Exercise objective – A faithful copy of all the entries is required, with no pictures in it.

- - - - - - -

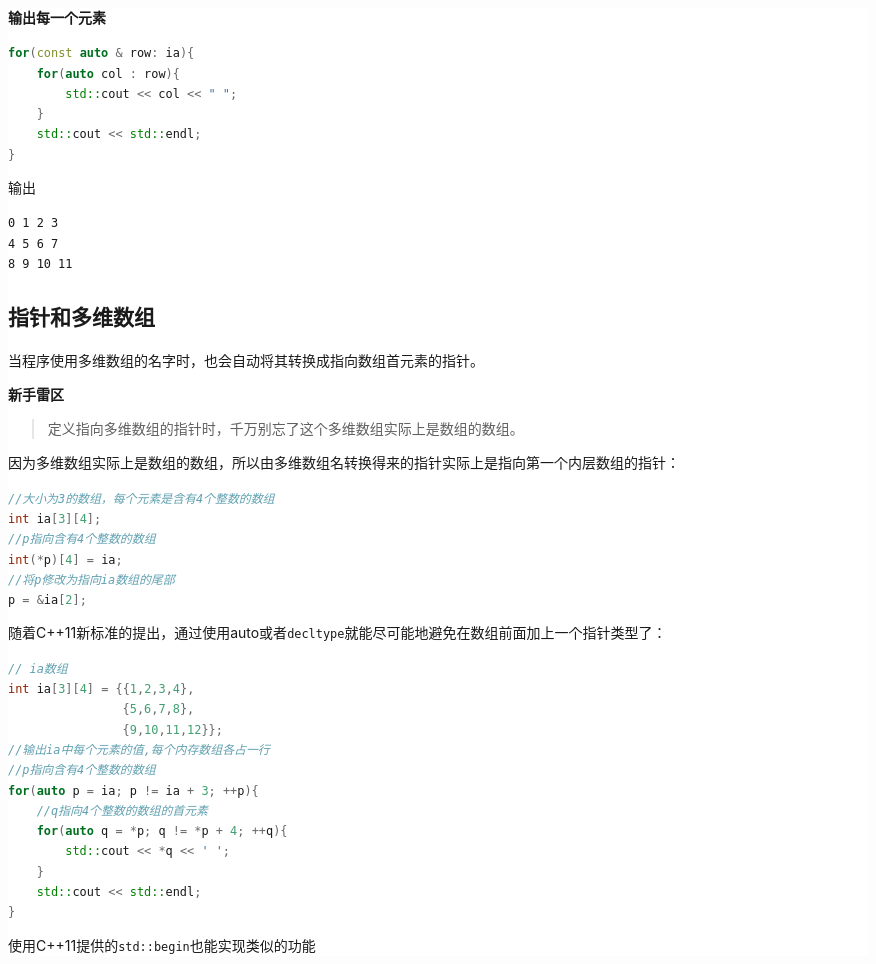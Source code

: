 **输出每一个元素**

``` cpp
for(const auto & row: ia){
    for(auto col : row){
        std::cout << col << " ";
    }
    std::cout << std::endl;
}
```

输出

``` bash
0 1 2 3
4 5 6 7
8 9 10 11
```

## 指针和多维数组

当程序使用多维数组的名字时，也会自动将其转换成指向数组首元素的指针。

**新手雷区**

> 定义指向多维数组的指针时，千万别忘了这个多维数组实际上是数组的数组。

因为多维数组实际上是数组的数组，所以由多维数组名转换得来的指针实际上是指向第一个内层数组的指针：

``` cpp
//大小为3的数组，每个元素是含有4个整数的数组
int ia[3][4];
//p指向含有4个整数的数组
int(*p)[4] = ia;
//将p修改为指向ia数组的尾部
p = &ia[2];
```

随着C++11新标准的提出，通过使用auto或者`decltype`就能尽可能地避免在数组前面加上一个指针类型了：

``` cpp
// ia数组
int ia[3][4] = {{1,2,3,4},
                {5,6,7,8},
                {9,10,11,12}};
//输出ia中每个元素的值,每个内存数组各占一行
//p指向含有4个整数的数组
for(auto p = ia; p != ia + 3; ++p){
    //q指向4个整数的数组的首元素
    for(auto q = *p; q != *p + 4; ++q){
        std::cout << *q << ' ';
    }
    std::cout << std::endl;
}
```

使用C++11提供的`std::begin`也能实现类似的功能

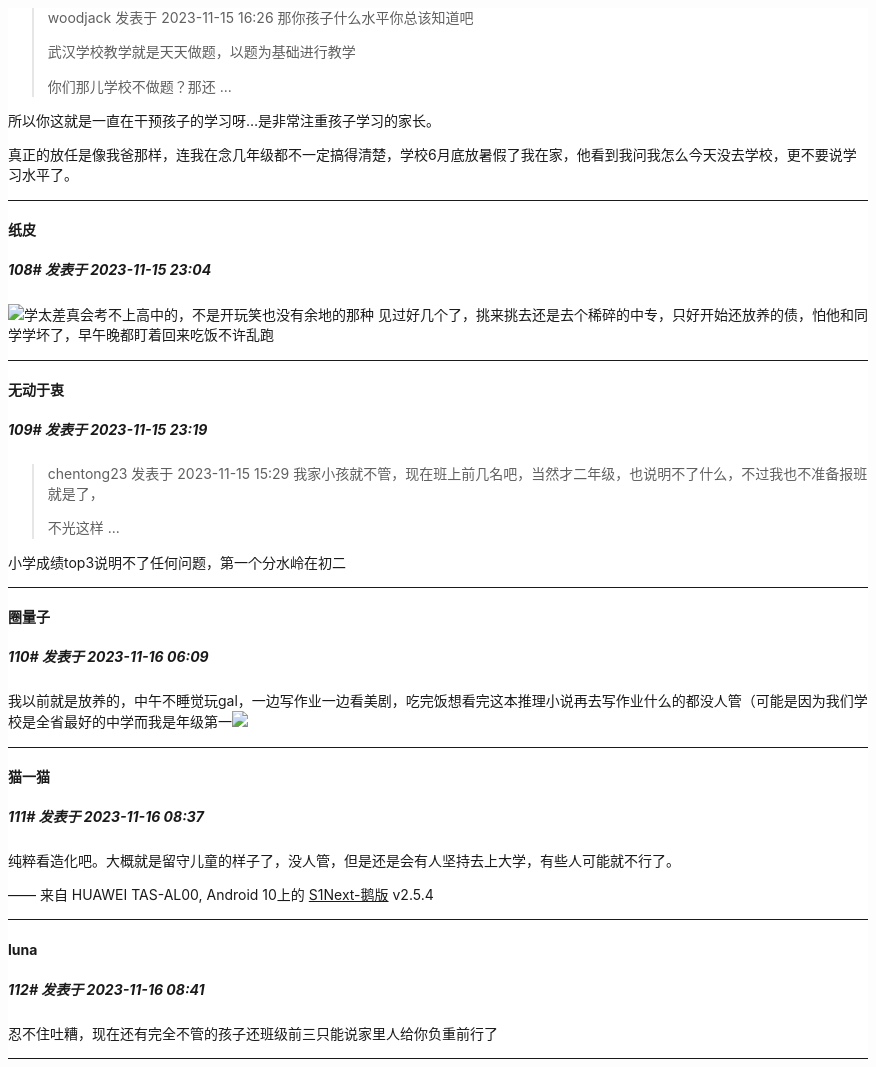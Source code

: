 <blockquote>woodjack 发表于 2023-11-15 16:26
那你孩子什么水平你总该知道吧

武汉学校教学就是天天做题，以题为基础进行教学

你们那儿学校不做题？那还 ...</blockquote>
所以你这就是一直在干预孩子的学习呀…是非常注重孩子学习的家长。

真正的放任是像我爸那样，连我在念几年级都不一定搞得清楚，学校6月底放暑假了我在家，他看到我问我怎么今天没去学校，更不要说学习水平了。


*****

####  纸皮  
##### 108#       发表于 2023-11-15 23:04

<img src="https://static.saraba1st.com/image/smiley/face2017/067.png" referrerpolicy="no-referrer">学太差真会考不上高中的，不是开玩笑也没有余地的那种
见过好几个了，挑来挑去还是去个稀碎的中专，只好开始还放养的债，怕他和同学学坏了，早午晚都盯着回来吃饭不许乱跑


*****

####  无动于衷  
##### 109#       发表于 2023-11-15 23:19

<blockquote>chentong23 发表于 2023-11-15 15:29
我家小孩就不管，现在班上前几名吧，当然才二年级，也说明不了什么，不过我也不准备报班就是了，

不光这样 ...</blockquote>
小学成绩top3说明不了任何问题，第一个分水岭在初二


*****

####  圈量子  
##### 110#       发表于 2023-11-16 06:09

我以前就是放养的，中午不睡觉玩gal，一边写作业一边看美剧，吃完饭想看完这本推理小说再去写作业什么的都没人管（可能是因为我们学校是全省最好的中学而我是年级第一<img src="https://static.saraba1st.com/image/smiley/face2017/053.png" referrerpolicy="no-referrer">


*****

####  猫一猫  
##### 111#       发表于 2023-11-16 08:37

纯粹看造化吧。大概就是留守儿童的样子了，没人管，但是还是会有人坚持去上大学，有些人可能就不行了。

—— 来自 HUAWEI TAS-AL00, Android 10上的 [S1Next-鹅版](https://github.com/ykrank/S1-Next/releases) v2.5.4

*****

####  luna  
##### 112#       发表于 2023-11-16 08:41

忍不住吐糟，现在还有完全不管的孩子还班级前三只能说家里人给你负重前行了

*****

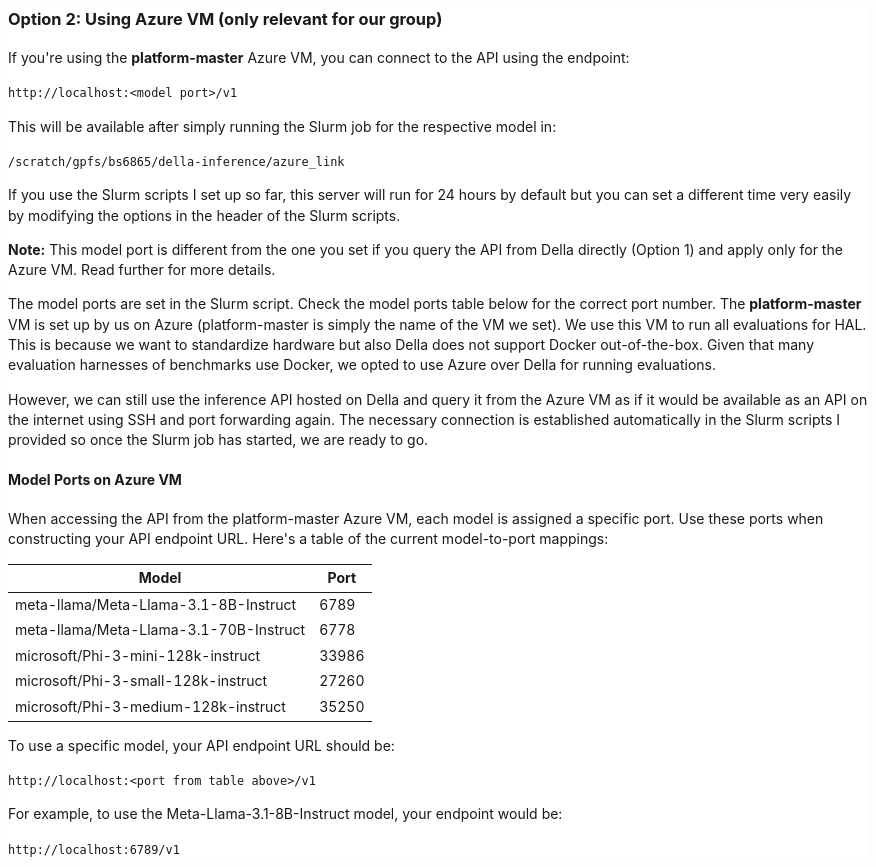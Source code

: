 ### Option 2: Using Azure VM (only relevant for our group)

If you're using the **platform-master** Azure VM, you can connect to the API using the endpoint:
```
http://localhost:<model port>/v1
```

This will be available after simply running the Slurm job for the respective model in:
```
/scratch/gpfs/bs6865/della-inference/azure_link
```

If you use the Slurm scripts I set up so far, this server will run for 24 hours by default but you can set a different time very easily by modifying the options in the header of the Slurm scripts.

**Note:** This model port is different from the one you set if you query the API from Della directly (Option 1) and apply only for the Azure VM. Read further for more details.

The model ports are set in the Slurm script. Check the model ports table below for the correct port number. The **platform-master** VM is set up by us on Azure (platform-master is simply the name of the VM we set). We use this VM to run all evaluations for HAL. This is because we want to standardize hardware but also Della does not support Docker out-of-the-box. Given that many evaluation harnesses of benchmarks use Docker, we opted to use Azure over Della for running evaluations. 

However, we can still use the inference API hosted on Della and query it from the Azure VM as if it would be available as an API on the internet using SSH and port forwarding again. The necessary connection is established automatically in the Slurm scripts I provided so once the Slurm job has started, we are ready to go.

#### Model Ports on Azure VM

When accessing the API from the platform-master Azure VM, each model is assigned a specific port. Use these ports when constructing your API endpoint URL. Here's a table of the current model-to-port mappings:

| Model | Port |
|-------|------|
| meta-llama/Meta-Llama-3.1-8B-Instruct | 6789 |
| meta-llama/Meta-Llama-3.1-70B-Instruct | 6778 |
| microsoft/Phi-3-mini-128k-instruct | 33986 |
| microsoft/Phi-3-small-128k-instruct | 27260 |
| microsoft/Phi-3-medium-128k-instruct | 35250 |

To use a specific model, your API endpoint URL should be:

```
http://localhost:<port from table above>/v1
```

For example, to use the Meta-Llama-3.1-8B-Instruct model, your endpoint would be:

```
http://localhost:6789/v1
```

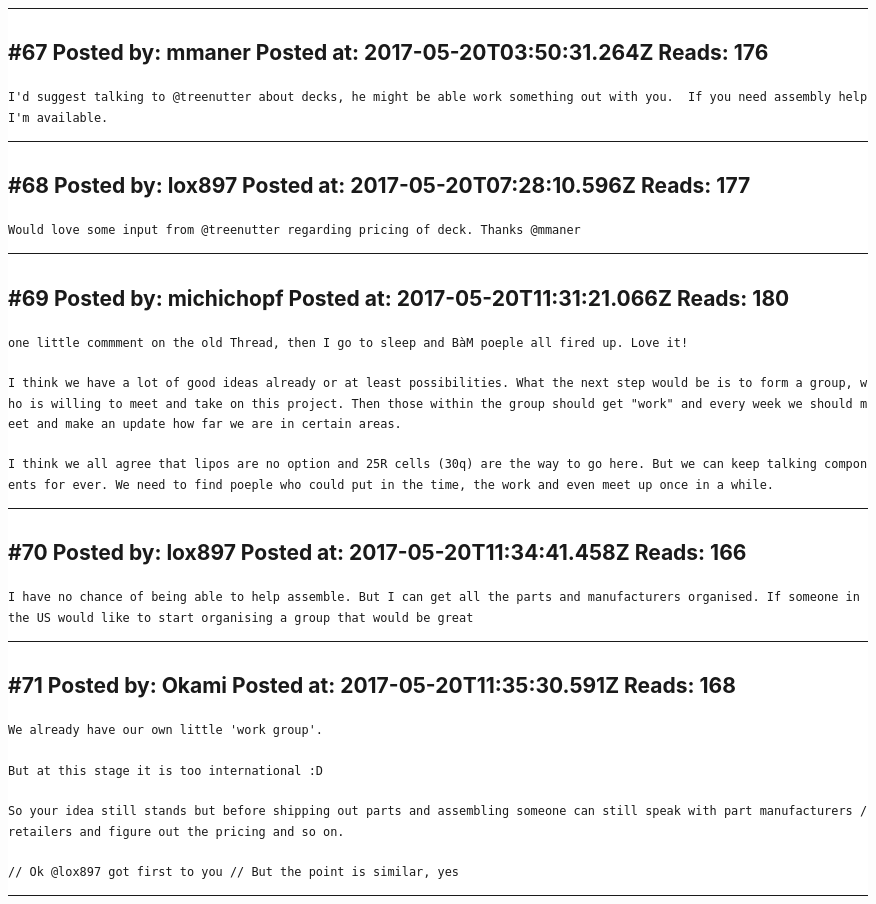 
---
## \#67 Posted by: mmaner Posted at: 2017-05-20T03:50:31.264Z Reads: 176

```
I'd suggest talking to @treenutter about decks, he might be able work something out with you.  If you need assembly help I'm available.
```

---
## \#68 Posted by: lox897 Posted at: 2017-05-20T07:28:10.596Z Reads: 177

```
Would love some input from @treenutter regarding pricing of deck. Thanks @mmaner
```

---
## \#69 Posted by: michichopf Posted at: 2017-05-20T11:31:21.066Z Reads: 180

```
one little commment on the old Thread, then I go to sleep and BàM poeple all fired up. Love it!

I think we have a lot of good ideas already or at least possibilities. What the next step would be is to form a group, who is willing to meet and take on this project. Then those within the group should get "work" and every week we should meet and make an update how far we are in certain areas.

I think we all agree that lipos are no option and 25R cells (30q) are the way to go here. But we can keep talking components for ever. We need to find poeple who could put in the time, the work and even meet up once in a while.
```

---
## \#70 Posted by: lox897 Posted at: 2017-05-20T11:34:41.458Z Reads: 166

```
I have no chance of being able to help assemble. But I can get all the parts and manufacturers organised. If someone in the US would like to start organising a group that would be great
```

---
## \#71 Posted by: Okami Posted at: 2017-05-20T11:35:30.591Z Reads: 168

```
We already have our own little 'work group'.

But at this stage it is too international :D 

So your idea still stands but before shipping out parts and assembling someone can still speak with part manufacturers / retailers and figure out the pricing and so on.

// Ok @lox897 got first to you // But the point is similar, yes
```

---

- - - - - - -

Solution for this exercise –
Source code

: **输出每一个元素**

``` cpp
for(const auto & row: ia){
    for(auto col : row){
        std::cout << col << " ";
    }
    std::cout << std::endl;
}
```

输出

``` bash
0 1 2 3
4 5 6 7
8 9 10 11
```

## 指针和多维数组

当程序使用多维数组的名字时，也会自动将其转换成指向数组首元素的指针。

**新手雷区**

> 定义指向多维数组的指针时，千万别忘了这个多维数组实际上是数组的数组。

因为多维数组实际上是数组的数组，所以由多维数组名转换得来的指针实际上是指向第一个内层数组的指针：

``` cpp
//大小为3的数组，每个元素是含有4个整数的数组
int ia[3][4];
//p指向含有4个整数的数组
int(*p)[4] = ia;
//将p修改为指向ia数组的尾部
p = &ia[2];
```

随着C++11新标准的提出，通过使用auto或者`decltype`就能尽可能地避免在数组前面加上一个指针类型了：

``` cpp
// ia数组
int ia[3][4] = {{1,2,3,4},
                {5,6,7,8},
                {9,10,11,12}};
//输出ia中每个元素的值,每个内存数组各占一行
//p指向含有4个整数的数组
for(auto p = ia; p != ia + 3; ++p){
    //q指向4个整数的数组的首元素
    for(auto q = *p; q != *p + 4; ++q){
        std::cout << *q << ' ';
    }
    std::cout << std::endl;
}
```

使用C++11提供的`std::begin`也能实现类似的功能

Source code

: <blockquote>woodjack 发表于 2023-11-15 16:26
那你孩子什么水平你总该知道吧

武汉学校教学就是天天做题，以题为基础进行教学

你们那儿学校不做题？那还 ...</blockquote>
所以你这就是一直在干预孩子的学习呀…是非常注重孩子学习的家长。

真正的放任是像我爸那样，连我在念几年级都不一定搞得清楚，学校6月底放暑假了我在家，他看到我问我怎么今天没去学校，更不要说学习水平了。


*****

####  纸皮  
##### 108#       发表于 2023-11-15 23:04

<img src="https://static.saraba1st.com/image/smiley/face2017/067.png" referrerpolicy="no-referrer">学太差真会考不上高中的，不是开玩笑也没有余地的那种
见过好几个了，挑来挑去还是去个稀碎的中专，只好开始还放养的债，怕他和同学学坏了，早午晚都盯着回来吃饭不许乱跑


*****

####  无动于衷  
##### 109#       发表于 2023-11-15 23:19

<blockquote>chentong23 发表于 2023-11-15 15:29
我家小孩就不管，现在班上前几名吧，当然才二年级，也说明不了什么，不过我也不准备报班就是了，

不光这样 ...</blockquote>
小学成绩top3说明不了任何问题，第一个分水岭在初二


*****

####  圈量子  
##### 110#       发表于 2023-11-16 06:09

我以前就是放养的，中午不睡觉玩gal，一边写作业一边看美剧，吃完饭想看完这本推理小说再去写作业什么的都没人管（可能是因为我们学校是全省最好的中学而我是年级第一<img src="https://static.saraba1st.com/image/smiley/face2017/053.png" referrerpolicy="no-referrer">


*****

####  猫一猫  
##### 111#       发表于 2023-11-16 08:37

纯粹看造化吧。大概就是留守儿童的样子了，没人管，但是还是会有人坚持去上大学，有些人可能就不行了。

—— 来自 HUAWEI TAS-AL00, Android 10上的 [S1Next-鹅版](https://github.com/ykrank/S1-Next/releases) v2.5.4

*****

####  luna  
##### 112#       发表于 2023-11-16 08:41

忍不住吐糟，现在还有完全不管的孩子还班级前三只能说家里人给你负重前行了

*****

Source code

: ### Option 2: Using Azure VM (only relevant for our group)

If you're using the **platform-master** Azure VM, you can connect to the API using the endpoint:
```
http://localhost:<model port>/v1
```

This will be available after simply running the Slurm job for the respective model in:
```
/scratch/gpfs/bs6865/della-inference/azure_link
```

If you use the Slurm scripts I set up so far, this server will run for 24 hours by default but you can set a different time very easily by modifying the options in the header of the Slurm scripts.

**Note:** This model port is different from the one you set if you query the API from Della directly (Option 1) and apply only for the Azure VM. Read further for more details.

The model ports are set in the Slurm script. Check the model ports table below for the correct port number. The **platform-master** VM is set up by us on Azure (platform-master is simply the name of the VM we set). We use this VM to run all evaluations for HAL. This is because we want to standardize hardware but also Della does not support Docker out-of-the-box. Given that many evaluation harnesses of benchmarks use Docker, we opted to use Azure over Della for running evaluations. 

However, we can still use the inference API hosted on Della and query it from the Azure VM as if it would be available as an API on the internet using SSH and port forwarding again. The necessary connection is established automatically in the Slurm scripts I provided so once the Slurm job has started, we are ready to go.

#### Model Ports on Azure VM

When accessing the API from the platform-master Azure VM, each model is assigned a specific port. Use these ports when constructing your API endpoint URL. Here's a table of the current model-to-port mappings:

| Model | Port |
|-------|------|
| meta-llama/Meta-Llama-3.1-8B-Instruct | 6789 |
| meta-llama/Meta-Llama-3.1-70B-Instruct | 6778 |
| microsoft/Phi-3-mini-128k-instruct | 33986 |
| microsoft/Phi-3-small-128k-instruct | 27260 |
| microsoft/Phi-3-medium-128k-instruct | 35250 |

To use a specific model, your API endpoint URL should be:

```
http://localhost:<port from table above>/v1
```

For example, to use the Meta-Llama-3.1-8B-Instruct model, your endpoint would be:

```
http://localhost:6789/v1
```

---
## \#67 Posted by: mmaner Posted at: 2017-05-20T03:50:31.264Z Reads: 176

```
I'd suggest talking to @treenutter about decks, he might be able work something out with you.  If you need assembly help I'm available.
```

---
## \#68 Posted by: lox897 Posted at: 2017-05-20T07:28:10.596Z Reads: 177

```
Would love some input from @treenutter regarding pricing of deck. Thanks @mmaner
```

---
## \#69 Posted by: michichopf Posted at: 2017-05-20T11:31:21.066Z Reads: 180

```
one little commment on the old Thread, then I go to sleep and BàM poeple all fired up. Love it!

I think we have a lot of good ideas already or at least possibilities. What the next step would be is to form a group, who is willing to meet and take on this project. Then those within the group should get "work" and every week we should meet and make an update how far we are in certain areas.

I think we all agree that lipos are no option and 25R cells (30q) are the way to go here. But we can keep talking components for ever. We need to find poeple who could put in the time, the work and even meet up once in a while.
```

---
## \#70 Posted by: lox897 Posted at: 2017-05-20T11:34:41.458Z Reads: 166

```
I have no chance of being able to help assemble. But I can get all the parts and manufacturers organised. If someone in the US would like to start organising a group that would be great
```

---
## \#71 Posted by: Okami Posted at: 2017-05-20T11:35:30.591Z Reads: 168

```
We already have our own little 'work group'.

But at this stage it is too international :D 

So your idea still stands but before shipping out parts and assembling someone can still speak with part manufacturers / retailers and figure out the pricing and so on.

// Ok @lox897 got first to you // But the point is similar, yes
```

---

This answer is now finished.